Ilse Hayes

Personal information
- Nationality: South African
- Born: 30 August 1985 (age 40) Johannesburg, South Africa
- Height: 163 cm (64 in)

Sport
- Sport: Athletics
- Disability: congenital
- Disability class: T13
- Event(s): sprint, long jump
- Club: Maties ParaSport Club
- Coached by: Suzanne Ferreira

Medal record
Women's paralympic athletics
Representing South Africa
Paralympic Games
| Gold medal – first place | 2008 Beijing | Long jump F13 |
| Gold medal – first place | 2012 London | Long jump F13 |
| Silver medal – second place | 2008 Beijing | 100 m T13 |
| Silver medal – second place | 2012 London | 100 m T13 |
| Silver medal – second place | 2016 Rio de Janeiro | 100 m T13 |
| Silver medal – second place | 2016 Rio de Janeiro | 400 m T13 |
| Bronze medal – third place | 2004 Athens | 400 m T13 |
IPC World Championships
| Gold medal – first place | 2002 Lille | 400 m T13 |
| Gold medal – first place | 2011 Christchurch | 100 m T13 |
| Gold medal – first place | 2011 Christchurch | Long jump T13 |
| Gold medal – first place | 2013 Lyon | Long jump T13 |
| Gold medal – first place | 2015 Doha | 100 m T13 |
| Gold medal – first place | 2015 Doha | 200 m T13 |
| Silver medal – second place | 2013 Lyon | 100 m T13 |
| Bronze medal – third place | 2002 Lille | 100 m T13 |
| Bronze medal – third place | 2006 Assen | 200 m T13 |
| Bronze medal – third place | 2006 Assen | 400 m T13 |
| Bronze medal – third place | 2011 Christchurch | 200 m T13 |

= Ilse Hayes =

South African Paralympic athlete

Ilse Hayes (born 30 August 1985), also known as Ilse Carstens, is a Paralympian athlete from South Africa competing mainly in category T13 sprint events. Hayes has competed for her country at four Summer Paralympics beginning with the 2004 Summer Paralympics in Athens, Greece. She has won medals at each of the four games including two gold medals, both in the long jump, at Beijing (2008) and London (2012). As well as her Paralympic success Hayes is a multiple medal winner at World Championship level.

==Personal history==
Hayes was born in Johannesburg, South Africa in 1985. At the age of eleven she was diagnosed with Stargardt disease, an inherited form of juvenile macular degeneration, which causes progressive loss of vision. She was educated at the University of Stellenbosch, where she studied sports science and pediatrics. She is married to Cassie Carstens and they reside in Stellenbosch.

==Athletics career==
Hayes broke onto the international sporting stage when she entered the 2002 IPC Athletics World Championships in Lille, France. She entered three events in the T13 category, winning gold in the 400 metres sprint and a bronze in the 100 metres. She also entered the long jump, but her best distance of 4.93 saw her fall just outside the medal positions in fourth. This led her to the 2004 Summer Paralympics in Athens where she took her first Paralympic medal, a bronze in the women's 400 metres T13 event. She also finished fifth in the women's 100 metres T13 event.

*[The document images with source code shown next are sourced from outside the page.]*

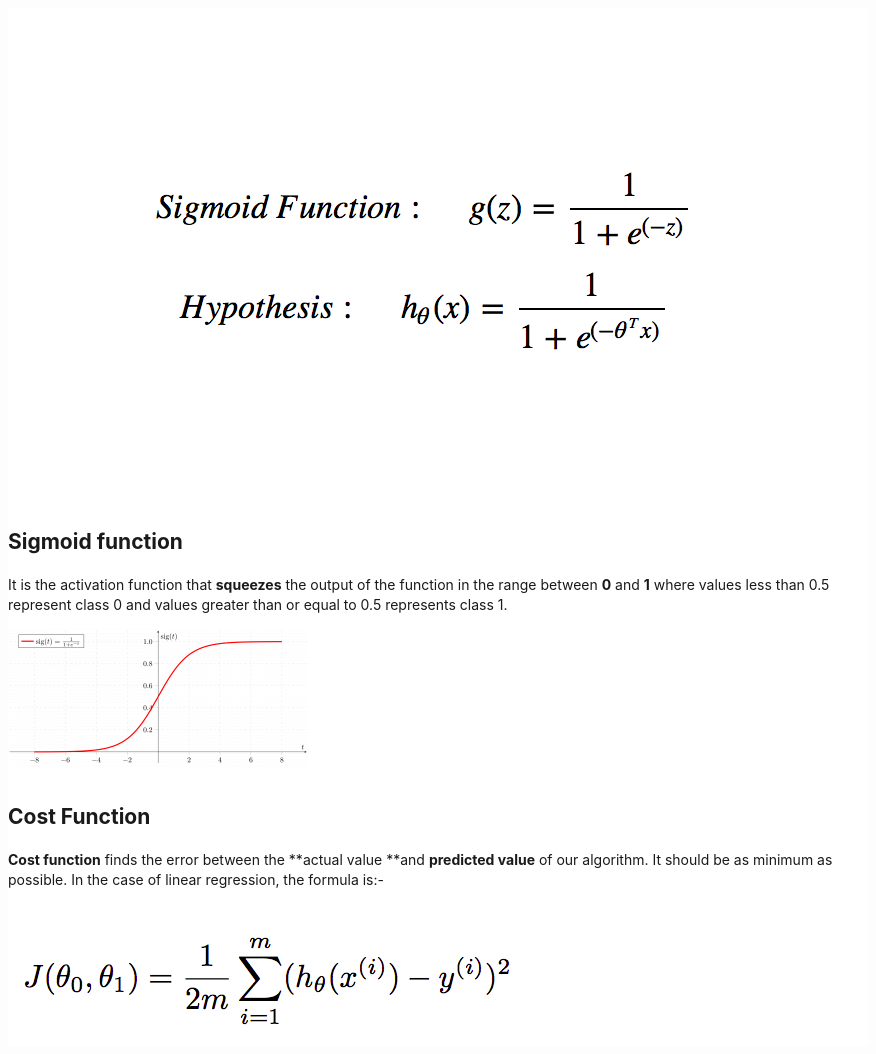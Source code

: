 ![](/assets/img/post7_2.png)



## Sigmoid function

It is the activation function that **squeezes** the output of the function in the range between **0** and **1** where values less than 0.5 represent class 0 and values greater than or equal to 0.5 represents class 1.

![](/assets/img/post7_3.png)



## Cost Function

**Cost function** finds the error between the **actual value **and **predicted value** of our algorithm. It should be as minimum as possible. In the case of linear regression, the formula is:-

![](/assets/img/post7_4.png)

In 2006 Hayes entered her second World Championships, this time is Assen in the Netherlands. She took two more bronze medals, this time in the 200 and 400 metre sprints. She improved her long jump result from four years prior by posting a distance of 5.19, but she still failed to make the podium. Her biggest success to date would come two year later at the 2008 Summer Paralympics in Beijing, when she won her first gold medal. There she won first place in the long jump, recording a winning jump of 5.68 at her fourth attempt to beat Greece's Anthi Karagianni into second place by 5 centimetres. Hayes also took home a silver medal from Beijing from the 100 metre sprint.

At the 2011 IPC Athletics World Championships in Christchurch, Hayes added the world long jump title to her Paralympic success. A jump of 5.80 metres gave her gold, and a second top spot on the podium followed with a win in the 100 metres. She then went on to further success at the 2012 Summer Paralympics in London, successfully defending her long jump title. Hayes dominated the field, beating her nearest rival, Algeria's Lynda Hamri into a distance second place. She also added the T13 100 metres silver medal at London.

In 2013 Hayes was awarded the Order of Ikhamanga (silver) by president Jacob Zuma; for Her courageous and relentless pursuit of excellence and incredible physical endurance. In the run up to the 2016 Summer Paralympics, Hayes took part in two more IPC World Championships. She won a total of four medals, gold in the long jump and silver in the 100 metres in Lyon in 2013 and double gold in the 100 and 200 metre sprints in the 2015 in Doha. Hayes was unable to attempt a second defence of her long jump title, after the T13 event was removed from the schedule for the 2016 Paralympic Games in Rio. Despite this set back she won two silver medals, in the 100 and 200 metre T13 sprints.